Exercise goal: Lines with "skewY": how many are there in the listing below? Reply with the number only.

>>>

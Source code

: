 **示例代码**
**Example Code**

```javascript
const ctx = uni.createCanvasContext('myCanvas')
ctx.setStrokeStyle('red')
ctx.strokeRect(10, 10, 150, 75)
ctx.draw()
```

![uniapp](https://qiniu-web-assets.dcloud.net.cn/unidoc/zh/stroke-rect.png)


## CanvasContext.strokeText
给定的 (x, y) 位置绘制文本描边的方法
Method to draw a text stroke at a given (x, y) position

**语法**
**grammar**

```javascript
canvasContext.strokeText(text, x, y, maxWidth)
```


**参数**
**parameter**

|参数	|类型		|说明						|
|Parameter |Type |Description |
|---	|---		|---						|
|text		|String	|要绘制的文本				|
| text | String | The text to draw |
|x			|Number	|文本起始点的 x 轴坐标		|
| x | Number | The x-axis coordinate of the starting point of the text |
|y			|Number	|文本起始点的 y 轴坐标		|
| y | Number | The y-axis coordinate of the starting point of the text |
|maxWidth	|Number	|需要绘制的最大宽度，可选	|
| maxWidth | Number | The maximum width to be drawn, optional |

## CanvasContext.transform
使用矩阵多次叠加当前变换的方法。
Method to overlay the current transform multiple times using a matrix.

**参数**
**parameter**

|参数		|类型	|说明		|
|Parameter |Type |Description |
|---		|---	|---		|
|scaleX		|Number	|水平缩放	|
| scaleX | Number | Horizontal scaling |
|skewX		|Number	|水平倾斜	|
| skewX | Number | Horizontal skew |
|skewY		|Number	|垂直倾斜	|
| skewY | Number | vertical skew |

<<<
>>>

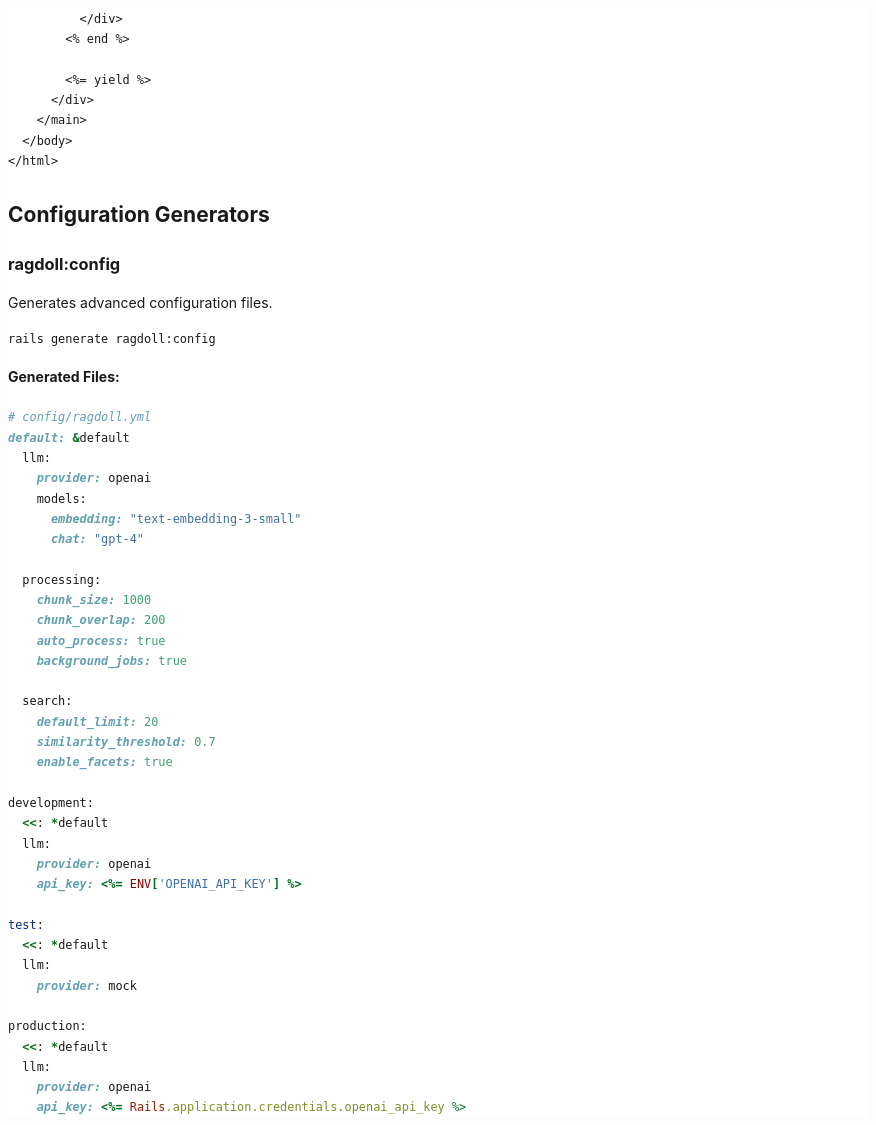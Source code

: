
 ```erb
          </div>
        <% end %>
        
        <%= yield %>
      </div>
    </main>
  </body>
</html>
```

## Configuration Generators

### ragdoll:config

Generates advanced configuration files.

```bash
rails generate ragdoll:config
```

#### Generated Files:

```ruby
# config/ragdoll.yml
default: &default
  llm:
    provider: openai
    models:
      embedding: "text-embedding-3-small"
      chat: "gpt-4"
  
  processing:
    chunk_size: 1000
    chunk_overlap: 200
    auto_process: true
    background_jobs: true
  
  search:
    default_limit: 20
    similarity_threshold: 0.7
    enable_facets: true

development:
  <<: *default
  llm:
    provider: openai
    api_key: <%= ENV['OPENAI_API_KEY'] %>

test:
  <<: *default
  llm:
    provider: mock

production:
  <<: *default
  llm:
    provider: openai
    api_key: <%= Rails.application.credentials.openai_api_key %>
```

<<<
>>>

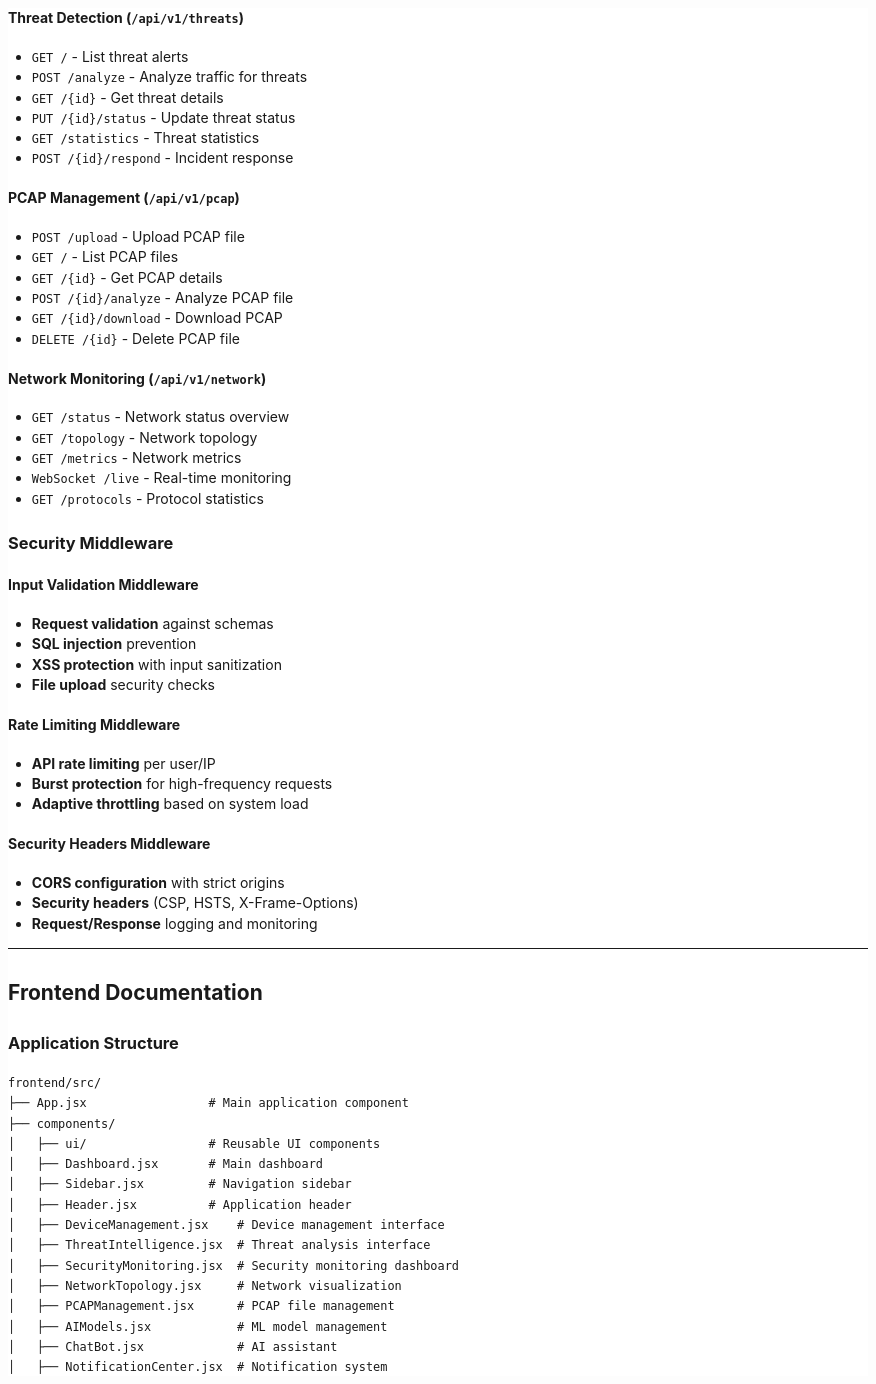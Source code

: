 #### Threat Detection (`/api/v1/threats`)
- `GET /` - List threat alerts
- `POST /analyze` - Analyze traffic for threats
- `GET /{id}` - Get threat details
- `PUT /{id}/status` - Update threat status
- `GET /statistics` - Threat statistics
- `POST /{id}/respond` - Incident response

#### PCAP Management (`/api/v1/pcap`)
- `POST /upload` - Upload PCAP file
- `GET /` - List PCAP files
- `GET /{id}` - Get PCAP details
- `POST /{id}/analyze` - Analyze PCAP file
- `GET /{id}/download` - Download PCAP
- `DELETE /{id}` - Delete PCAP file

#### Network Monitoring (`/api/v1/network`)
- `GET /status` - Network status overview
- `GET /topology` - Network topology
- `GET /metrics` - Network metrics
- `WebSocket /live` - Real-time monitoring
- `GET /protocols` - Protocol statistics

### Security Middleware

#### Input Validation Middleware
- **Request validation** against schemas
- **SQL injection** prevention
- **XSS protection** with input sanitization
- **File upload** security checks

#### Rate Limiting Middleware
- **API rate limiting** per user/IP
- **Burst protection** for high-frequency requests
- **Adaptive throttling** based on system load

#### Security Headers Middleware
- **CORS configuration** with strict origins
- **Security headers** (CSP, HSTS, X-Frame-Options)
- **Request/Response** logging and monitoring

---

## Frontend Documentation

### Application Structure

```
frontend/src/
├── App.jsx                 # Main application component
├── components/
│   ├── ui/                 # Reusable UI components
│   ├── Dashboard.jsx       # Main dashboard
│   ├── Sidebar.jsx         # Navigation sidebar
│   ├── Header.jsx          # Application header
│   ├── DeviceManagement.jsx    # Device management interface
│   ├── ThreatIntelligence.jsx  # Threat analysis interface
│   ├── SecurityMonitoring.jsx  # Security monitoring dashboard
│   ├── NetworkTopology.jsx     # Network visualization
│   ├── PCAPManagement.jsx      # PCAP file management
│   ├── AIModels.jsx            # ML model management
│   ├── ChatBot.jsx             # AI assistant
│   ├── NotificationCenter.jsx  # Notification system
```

<<<

Exercise response: 2